_WHAT THE TASK REQUIRES_
Pictures are to be left out, and only the lines below starting at the one with "- **Medium**: 15px, Regular, 1.5 line-height" and ending at the one with "Chronic lung disease" are to be reproduced, each exactly, both ends included.

_PROVIDED INFORMATION_
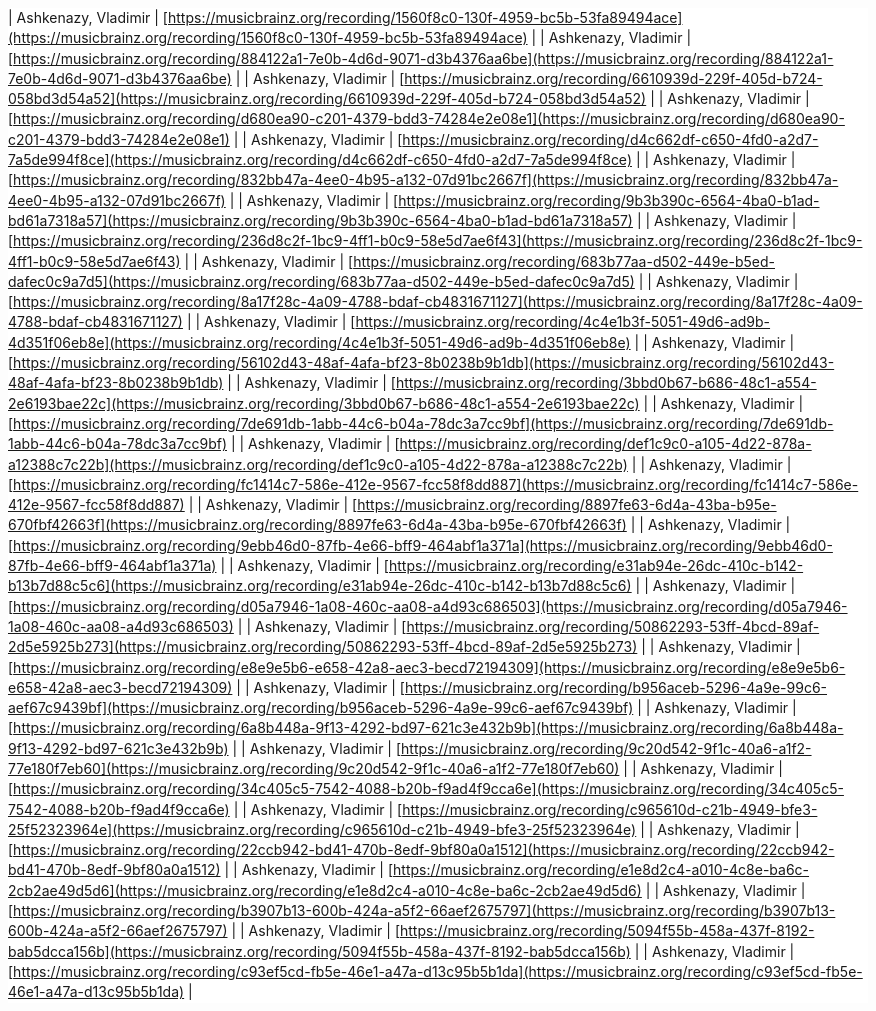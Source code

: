 | Ashkenazy, Vladimir             | [https://musicbrainz.org/recording/1560f8c0-130f-4959-bc5b-53fa89494ace](https://musicbrainz.org/recording/1560f8c0-130f-4959-bc5b-53fa89494ace) |
| Ashkenazy, Vladimir             | [https://musicbrainz.org/recording/884122a1-7e0b-4d6d-9071-d3b4376aa6be](https://musicbrainz.org/recording/884122a1-7e0b-4d6d-9071-d3b4376aa6be) |
| Ashkenazy, Vladimir             | [https://musicbrainz.org/recording/6610939d-229f-405d-b724-058bd3d54a52](https://musicbrainz.org/recording/6610939d-229f-405d-b724-058bd3d54a52) |
| Ashkenazy, Vladimir             | [https://musicbrainz.org/recording/d680ea90-c201-4379-bdd3-74284e2e08e1](https://musicbrainz.org/recording/d680ea90-c201-4379-bdd3-74284e2e08e1) |
| Ashkenazy, Vladimir             | [https://musicbrainz.org/recording/d4c662df-c650-4fd0-a2d7-7a5de994f8ce](https://musicbrainz.org/recording/d4c662df-c650-4fd0-a2d7-7a5de994f8ce) |
| Ashkenazy, Vladimir             | [https://musicbrainz.org/recording/832bb47a-4ee0-4b95-a132-07d91bc2667f](https://musicbrainz.org/recording/832bb47a-4ee0-4b95-a132-07d91bc2667f) |
| Ashkenazy, Vladimir             | [https://musicbrainz.org/recording/9b3b390c-6564-4ba0-b1ad-bd61a7318a57](https://musicbrainz.org/recording/9b3b390c-6564-4ba0-b1ad-bd61a7318a57) |
| Ashkenazy, Vladimir             | [https://musicbrainz.org/recording/236d8c2f-1bc9-4ff1-b0c9-58e5d7ae6f43](https://musicbrainz.org/recording/236d8c2f-1bc9-4ff1-b0c9-58e5d7ae6f43) |
| Ashkenazy, Vladimir             | [https://musicbrainz.org/recording/683b77aa-d502-449e-b5ed-dafec0c9a7d5](https://musicbrainz.org/recording/683b77aa-d502-449e-b5ed-dafec0c9a7d5) |
| Ashkenazy, Vladimir             | [https://musicbrainz.org/recording/8a17f28c-4a09-4788-bdaf-cb4831671127](https://musicbrainz.org/recording/8a17f28c-4a09-4788-bdaf-cb4831671127) |
| Ashkenazy, Vladimir             | [https://musicbrainz.org/recording/4c4e1b3f-5051-49d6-ad9b-4d351f06eb8e](https://musicbrainz.org/recording/4c4e1b3f-5051-49d6-ad9b-4d351f06eb8e) |
| Ashkenazy, Vladimir             | [https://musicbrainz.org/recording/56102d43-48af-4afa-bf23-8b0238b9b1db](https://musicbrainz.org/recording/56102d43-48af-4afa-bf23-8b0238b9b1db) |
| Ashkenazy, Vladimir             | [https://musicbrainz.org/recording/3bbd0b67-b686-48c1-a554-2e6193bae22c](https://musicbrainz.org/recording/3bbd0b67-b686-48c1-a554-2e6193bae22c) |
| Ashkenazy, Vladimir             | [https://musicbrainz.org/recording/7de691db-1abb-44c6-b04a-78dc3a7cc9bf](https://musicbrainz.org/recording/7de691db-1abb-44c6-b04a-78dc3a7cc9bf) |
| Ashkenazy, Vladimir             | [https://musicbrainz.org/recording/def1c9c0-a105-4d22-878a-a12388c7c22b](https://musicbrainz.org/recording/def1c9c0-a105-4d22-878a-a12388c7c22b) |
| Ashkenazy, Vladimir             | [https://musicbrainz.org/recording/fc1414c7-586e-412e-9567-fcc58f8dd887](https://musicbrainz.org/recording/fc1414c7-586e-412e-9567-fcc58f8dd887) |
| Ashkenazy, Vladimir             | [https://musicbrainz.org/recording/8897fe63-6d4a-43ba-b95e-670fbf42663f](https://musicbrainz.org/recording/8897fe63-6d4a-43ba-b95e-670fbf42663f) |
| Ashkenazy, Vladimir             | [https://musicbrainz.org/recording/9ebb46d0-87fb-4e66-bff9-464abf1a371a](https://musicbrainz.org/recording/9ebb46d0-87fb-4e66-bff9-464abf1a371a) |
| Ashkenazy, Vladimir             | [https://musicbrainz.org/recording/e31ab94e-26dc-410c-b142-b13b7d88c5c6](https://musicbrainz.org/recording/e31ab94e-26dc-410c-b142-b13b7d88c5c6) |
| Ashkenazy, Vladimir             | [https://musicbrainz.org/recording/d05a7946-1a08-460c-aa08-a4d93c686503](https://musicbrainz.org/recording/d05a7946-1a08-460c-aa08-a4d93c686503) |
| Ashkenazy, Vladimir             | [https://musicbrainz.org/recording/50862293-53ff-4bcd-89af-2d5e5925b273](https://musicbrainz.org/recording/50862293-53ff-4bcd-89af-2d5e5925b273) |
| Ashkenazy, Vladimir             | [https://musicbrainz.org/recording/e8e9e5b6-e658-42a8-aec3-becd72194309](https://musicbrainz.org/recording/e8e9e5b6-e658-42a8-aec3-becd72194309) |
| Ashkenazy, Vladimir             | [https://musicbrainz.org/recording/b956aceb-5296-4a9e-99c6-aef67c9439bf](https://musicbrainz.org/recording/b956aceb-5296-4a9e-99c6-aef67c9439bf) |
| Ashkenazy, Vladimir             | [https://musicbrainz.org/recording/6a8b448a-9f13-4292-bd97-621c3e432b9b](https://musicbrainz.org/recording/6a8b448a-9f13-4292-bd97-621c3e432b9b) |
| Ashkenazy, Vladimir             | [https://musicbrainz.org/recording/9c20d542-9f1c-40a6-a1f2-77e180f7eb60](https://musicbrainz.org/recording/9c20d542-9f1c-40a6-a1f2-77e180f7eb60) |
| Ashkenazy, Vladimir             | [https://musicbrainz.org/recording/34c405c5-7542-4088-b20b-f9ad4f9cca6e](https://musicbrainz.org/recording/34c405c5-7542-4088-b20b-f9ad4f9cca6e) |
| Ashkenazy, Vladimir             | [https://musicbrainz.org/recording/c965610d-c21b-4949-bfe3-25f52323964e](https://musicbrainz.org/recording/c965610d-c21b-4949-bfe3-25f52323964e) |
| Ashkenazy, Vladimir             | [https://musicbrainz.org/recording/22ccb942-bd41-470b-8edf-9bf80a0a1512](https://musicbrainz.org/recording/22ccb942-bd41-470b-8edf-9bf80a0a1512) |
| Ashkenazy, Vladimir             | [https://musicbrainz.org/recording/e1e8d2c4-a010-4c8e-ba6c-2cb2ae49d5d6](https://musicbrainz.org/recording/e1e8d2c4-a010-4c8e-ba6c-2cb2ae49d5d6) |
| Ashkenazy, Vladimir             | [https://musicbrainz.org/recording/b3907b13-600b-424a-a5f2-66aef2675797](https://musicbrainz.org/recording/b3907b13-600b-424a-a5f2-66aef2675797) |
| Ashkenazy, Vladimir             | [https://musicbrainz.org/recording/5094f55b-458a-437f-8192-bab5dcca156b](https://musicbrainz.org/recording/5094f55b-458a-437f-8192-bab5dcca156b) |
| Ashkenazy, Vladimir             | [https://musicbrainz.org/recording/c93ef5cd-fb5e-46e1-a47a-d13c95b5b1da](https://musicbrainz.org/recording/c93ef5cd-fb5e-46e1-a47a-d13c95b5b1da) |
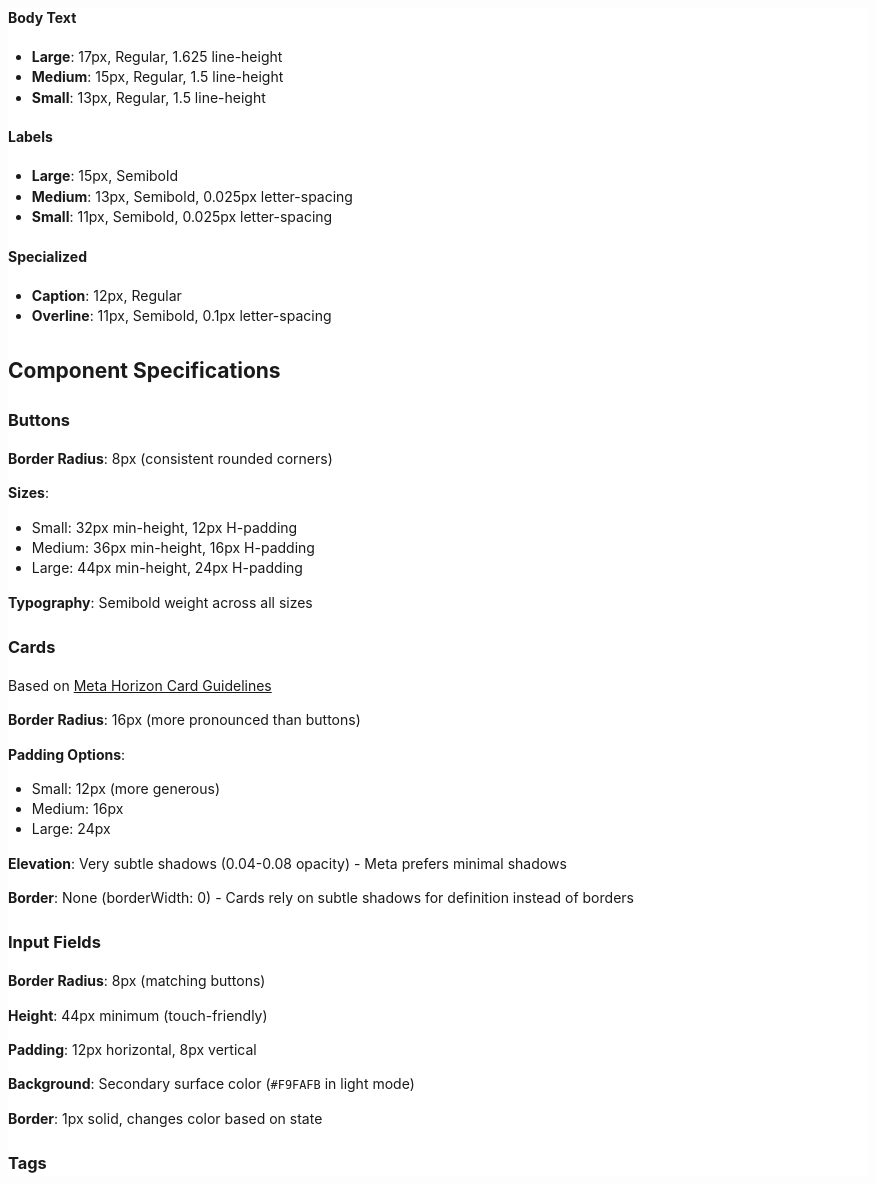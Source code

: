 #### Body Text
- **Large**: 17px, Regular, 1.625 line-height
- **Medium**: 15px, Regular, 1.5 line-height
- **Small**: 13px, Regular, 1.5 line-height

#### Labels
- **Large**: 15px, Semibold
- **Medium**: 13px, Semibold, 0.025px letter-spacing
- **Small**: 11px, Semibold, 0.025px letter-spacing

#### Specialized
- **Caption**: 12px, Regular
- **Overline**: 11px, Semibold, 0.1px letter-spacing

## Component Specifications

### Buttons

**Border Radius**: 8px (consistent rounded corners)

**Sizes**:
- Small: 32px min-height, 12px H-padding
- Medium: 36px min-height, 16px H-padding
- Large: 44px min-height, 24px H-padding

**Typography**: Semibold weight across all sizes

### Cards

Based on [Meta Horizon Card Guidelines](https://developers.meta.com/horizon/design/cards)

**Border Radius**: 16px (more pronounced than buttons)

**Padding Options**:
- Small: 12px (more generous)
- Medium: 16px
- Large: 24px

**Elevation**: Very subtle shadows (0.04-0.08 opacity) - Meta prefers minimal shadows

**Border**: None (borderWidth: 0) - Cards rely on subtle shadows for definition instead of borders

### Input Fields

**Border Radius**: 8px (matching buttons)

**Height**: 44px minimum (touch-friendly)

**Padding**: 12px horizontal, 8px vertical

**Background**: Secondary surface color (`#F9FAFB` in light mode)

**Border**: 1px solid, changes color based on state

### Tags
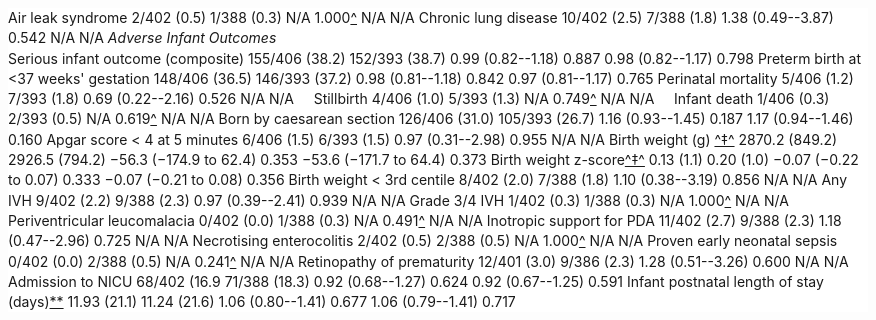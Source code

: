   Air leak syndrome                                    2/402 (0.5)              1/388 (0.3)         N/A                                                                    1.000[\^](#)           N/A                                                                  N/A
  Chronic lung disease                                 10/402 (2.5)             7/388 (1.8)         1.38 (0.49--3.87)                                                      0.542                  N/A                                                                  N/A
  *Adverse Infant Outcomes*                                                                                                                                                                                                                                            
  Serious infant outcome (composite)                   155/406 (38.2)           152/393 (38.7)      0.99 (0.82--1.18)                                                      0.887                  0.98 (0.82--1.17)                                                    0.798
  Preterm birth at \<37 weeks' gestation               148/406 (36.5)           146/393 (37.2)      0.98 (0.81--1.18)                                                      0.842                  0.97 (0.81--1.17)                                                    0.765
  Perinatal mortality                                  5/406 (1.2)              7/393 (1.8)         0.69 (0.22--2.16)                                                      0.526                  N/A                                                                  N/A
      Stillbirth                                       4/406 (1.0)              5/393 (1.3)         N/A                                                                    0.749[\^](#)           N/A                                                                  N/A
      Infant death                                     1/406 (0.3)              2/393 (0.5)         N/A                                                                    0.619[\^](#)           N/A                                                                  N/A
  Born by caesarean section                            126/406 (31.0)           105/393 (26.7)      1.16 (0.93--1.45)                                                      0.187                  1.17 (0.94--1.46)                                                    0.160
  Apgar score \< 4 at 5 minutes                        6/406 (1.5)              6/393 (1.5)         0.97 (0.31--2.98)                                                      0.955                  N/A                                                                  N/A
  Birth weight (g) [^‡^](#)                            2870.2 (849.2)           2926.5 (794.2)      −56.3 (−174.9 to 62.4)                                                 0.353                  −53.6 (−171.7 to 64.4)                                               0.373
  Birth weight z-score[^‡^](#)                         0.13 (1.1)               0.20 (1.0)          −0.07 (−0.22 to 0.07)                                                  0.333                  −0.07 (−0.21 to 0.08)                                                0.356
  Birth weight \< 3rd centile                          8/402 (2.0)              7/388 (1.8)         1.10 (0.38--3.19)                                                      0.856                  N/A                                                                  N/A
  Any IVH                                              9/402 (2.2)              9/388 (2.3)         0.97 (0.39--2.41)                                                      0.939                  N/A                                                                  N/A
  Grade 3/4 IVH                                        1/402 (0.3)              1/388 (0.3)         N/A                                                                    1.000[\^](#)           N/A                                                                  N/A
  Periventricular leucomalacia                         0/402 (0.0)              1/388 (0.3)         N/A                                                                    0.491[\^](#)           N/A                                                                  N/A
  Inotropic support for PDA                            11/402 (2.7)             9/388 (2.3)         1.18 (0.47--2.96)                                                      0.725                  N/A                                                                  N/A
  Necrotising enterocolitis                            2/402 (0.5)              2/388 (0.5)         N/A                                                                    1.000[\^](#)           N/A                                                                  N/A
  Proven early neonatal sepsis                         0/402 (0.0)              2/388 (0.5)         N/A                                                                    0.241[\^](#)           N/A                                                                  N/A
  Retinopathy of prematurity                           12/401 (3.0)             9/386 (2.3)         1.28 (0.51--3.26)                                                      0.600                  N/A                                                                  N/A
  Admission to NICU                                    68/402 (16.9             71/388 (18.3)       0.92 (0.68--1.27)                                                      0.624                  0.92 (0.67--1.25)                                                    0.591
  Infant postnatal length of stay (days)[\*\*](#)      11.93 (21.1)             11.24 (21.6)        1.06 (0.80--1.41)                                                      0.677                  1.06 (0.79--1.41)                                                    0.717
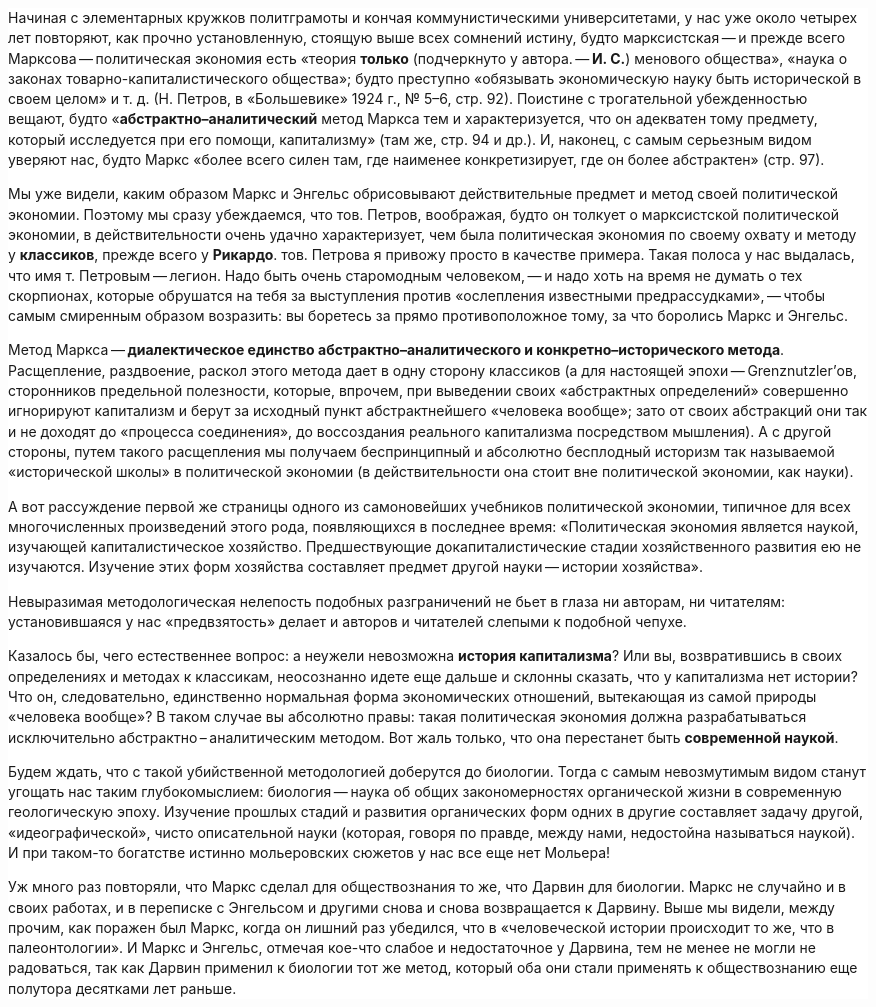 Начиная с элементарных кружков политграмоты и кончая коммунистическими университетами, у нас уже около четырех лет повторяют, как прочно установленную, стоящую выше всех сомнений истину, будто марксистская — и прежде всего Марксова — политическая экономия есть «теория **только** (подчеркнуто у автора. — **И. С.**) менового общества», «наука о законах товарно-капиталистического общества»; будто преступно «обязывать экономическую науку быть исторической в своем целом» и т. д. (Н. Петров, в «Большевике» 1924 г., № 5–6, стр. 92). Поистине с трогательной убежденностью вещают, будто «**абстрактно–аналитический** метод Маркса тем и характеризуется, что он адекватен тому предмету, который исследуется при его помощи, капитализму» (там же, стр. 94 и др.). И, наконец, с самым серьезным видом уверяют нас, будто Маркс «более всего силен там, где наименее конкретизирует, где он более абстрактен» (стр. 97).

Мы уже видели, каким образом Маркс и Энгельс обрисовывают действительные предмет и метод своей политической экономии. Поэтому мы сразу убеждаемся, что тов. Петров, воображая, будто он толкует о марксистской политической экономии, в действительности очень удачно характеризует, чем была политическая экономия по своему охвату и методу у **классиков**, прежде всего у **Рикардо**. тов. Петрова я привожу просто в качестве примера. Такая полоса у нас выдалась, что имя т. Петровым — легион. Надо быть очень старомодным человеком, — и надо хоть на время не думать о тех скорпионах, которые обрушатся на тебя за выступления против «ослепления известными предрассудками», — чтобы самым смиренным образом возразить: вы боретесь за прямо противоположное тому, за что боролись Маркс и Энгельс.

Метод Маркса — **диалектическое единство абстрактно–аналитического и конкретно–исторического метода**. Расщепление, раздвоение, раскол этого метода дает в одну сторону классиков (а для настоящей эпохи — Grenznutzler’ов, сторонников предельной полезности, которые, впрочем, при выведении своих «абстрактных определений» совершенно игнорируют капитализм и берут за исходный пункт абстрактнейшего «человека вообще»; зато от своих абстракций они так и не доходят до «процесса соединения», до воссоздания реального капитализма посредством мышления). А с другой стороны, путем такого расщепления мы получаем беспринципный и абсолютно бесплодный историзм так называемой «исторической школы» в политической экономии (в действительности она стоит вне политической экономии, как науки).

А вот рассуждение первой же страницы одного из самоновейших учебников политической экономии, типичное для всех многочисленных произведений этого рода, появляющихся в последнее время: «Политическая экономия является наукой, изучающей капиталистическое хозяйство. Предшествующие докапиталистические стадии хозяйственного развития ею не изучаются. Изучение этих форм хозяйства составляет предмет другой науки — истории хозяйства».

Невыразимая методологическая нелепость подобных разграничений не бьет в глаза ни авторам, ни читателям: установившаяся у нас «предвзятость» делает и авторов и читателей слепыми к подобной чепухе.

Казалось бы, чего естественнее вопрос: а неужели невозможна **история капитализма**? Или вы, возвратившись в своих определениях и методах к классикам, неосознанно идете еще дальше и склонны сказать, что у капитализма нет истории? Что он, следовательно, единственно нормальная форма экономических отношений, вытекающая из самой природы «человека вообще»? В таком случае вы абсолютно правы: такая политическая экономия должна разрабатываться исключительно абстрактно – аналитическим методом. Вот жаль только, что она перестанет быть **современной наукой**.

Будем ждать, что с такой убийственной методологией доберутся до биологии. Тогда с самым невозмутимым видом станут угощать нас таким глубокомыслием: биология — наука об общих закономерностях органической жизни в современную геологическую эпоху. Изучение прошлых стадий и развития органических форм одних в другие составляет задачу другой, «идеографической», чисто описательной науки (которая, говоря по правде, между нами, недостойна называться наукой). И при таком-то богатстве истинно мольеровских сюжетов у нас все еще нет Мольера!

Уж много раз повторяли, что Маркс сделал для обществознания то же, что Дарвин для биологии. Маркс не случайно и в своих работах, и в переписке с Энгельсом и другими снова и снова возвращается к Дарвину. Выше мы видели, между прочим, как поражен был Маркс, когда он лишний раз убедился, что в «человеческой истории происходит то же, что в палеонтологии». И Маркс и Энгельс, отмечая кое-что слабое и недостаточное у Дарвина, тем не менее не могли не радоваться, так как Дарвин применил к биологии тот же метод, который оба они стали применять к обществознанию еще полутора десятками лет раньше.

_TASK ANSWER_
- **Medium**: 15px, Regular, 1.5 line-height
- **Small**: 13px, Regular, 1.5 line-height

#### Labels
- **Large**: 15px, Semibold
- **Medium**: 13px, Semibold, 0.025px letter-spacing
- **Small**: 11px, Semibold, 0.025px letter-spacing

#### Specialized
- **Caption**: 12px, Regular
- **Overline**: 11px, Semibold, 0.1px letter-spacing

## Component Specifications

### Buttons

**Border Radius**: 8px (consistent rounded corners)

**Sizes**:
- Small: 32px min-height, 12px H-padding
- Medium: 36px min-height, 16px H-padding
- Large: 44px min-height, 24px H-padding

**Typography**: Semibold weight across all sizes

### Cards

Based on [Meta Horizon Card Guidelines](https://developers.meta.com/horizon/design/cards)

**Border Radius**: 16px (more pronounced than buttons)

**Padding Options**:
- Small: 12px (more generous)
- Medium: 16px
- Large: 24px

**Elevation**: Very subtle shadows (0.04-0.08 opacity) - Meta prefers minimal shadows

**Border**: None (borderWidth: 0) - Cards rely on subtle shadows for definition instead of borders

### Input Fields

**Border Radius**: 8px (matching buttons)

**Height**: 44px minimum (touch-friendly)

**Padding**: 12px horizontal, 8px vertical

**Background**: Secondary surface color (`#F9FAFB` in light mode)

**Border**: 1px solid, changes color based on state

### Tags
Source code

:   Air leak syndrome                                    2/402 (0.5)              1/388 (0.3)         N/A                                                                    1.000[\^](#)           N/A                                                                  N/A
  Chronic lung disease                                 10/402 (2.5)             7/388 (1.8)         1.38 (0.49--3.87)                                                      0.542                  N/A                                                                  N/A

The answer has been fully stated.